Mark hung with only the balls of his feet touching the floor. If he pushed with his toes, it relieved the pressure in his shoulders a tiny bit, but created a new pain in his calves.

They didn’t need to do this. His breaths scraped out, harsh and loud. Sweat dripped, stinging his eyes. He tried to swipe his face on one of his shoulders, but they were pulled too far back. A groan escaped him and Jim looked up from the file, his face impassive.

Mark looked at Bill.

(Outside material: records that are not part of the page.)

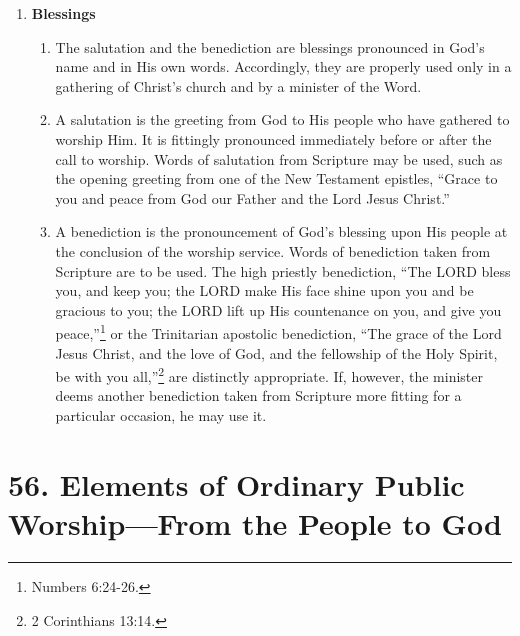 \documentclass[
]{book}
\providecommand{\tightlist}{%
  \setlength{\itemsep}{0pt}\setlength{\parskip}{0pt}}
\begin{document}
\begin{enumerate}
\def\labelenumi{\arabic{enumi}.}
\setcounter{enumi}{4}
\tightlist
\item
  \textbf{Blessings}

  \begin{enumerate}
  \def\labelenumii{\alph{enumii}.}
  \tightlist
  \item
    The salutation and the benediction are blessings pronounced in God's name and in His own words. Accordingly, they are properly used only in a gathering of Christ's church and by a minister of the Word.
  \item
    A salutation is the greeting from God to His people who have gathered to worship Him. It is fittingly pronounced immediately before or after the call to worship. Words of salutation from Scripture may be used, such as the opening greeting from one of the New Testament epistles, ``Grace to you and peace from God our Father and the Lord Jesus Christ.''
  \item
    A benediction is the pronouncement of God's blessing upon His people at the conclusion of the worship service. Words of benediction taken from Scripture are to be used. The high priestly benediction, ``The LORD bless you, and keep you; the LORD make His face shine upon you and be gracious to you; the LORD lift up His countenance on you, and give you peace,''\footnote{Numbers 6:24-26.} or the Trinitarian apostolic benediction, ``The grace of the Lord Jesus Christ, and the love of God, and the fellowship of the Holy Spirit, be with you all,''\footnote{2 Corinthians 13:14.} are distinctly appropriate. If, however, the minister deems another benediction taken from Scripture more fitting for a particular occasion, he may use it.
  \end{enumerate}
\end{enumerate}

\hypertarget{elements-of-ordinary-public-worshipfrom-the-people-to-god}{%
\section*{56. Elements of Ordinary Public Worship---From the People to God}\label{elements-of-ordinary-public-worshipfrom-the-people-to-god}}

\protect\hypertarget{chapter-slug-56-elements-of-ordinary-public-worship-from-the-people-to-god}{\href{}{}}
\end{document}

Maybe he would show some mercy. He licked his lips, ready to plead with the man, when without warning, a hood descended, cutting off Mark’s vision. He shook his head, knowing it was futile but the pain and sense of suffocation forced him to react.

His hands went numb even as his shoulders and legs shot bolts of agony though his limbs. He tried to stay quiet-tried not to let them hear how much it hurt. He didn’t want to give the bastards the satisfaction. Despite his resolve, his head sagged forward and every gasping breath ended in a moan. He couldn’t help it. His eyes watered and he was almost glad for the hood. At least that shame was hidden.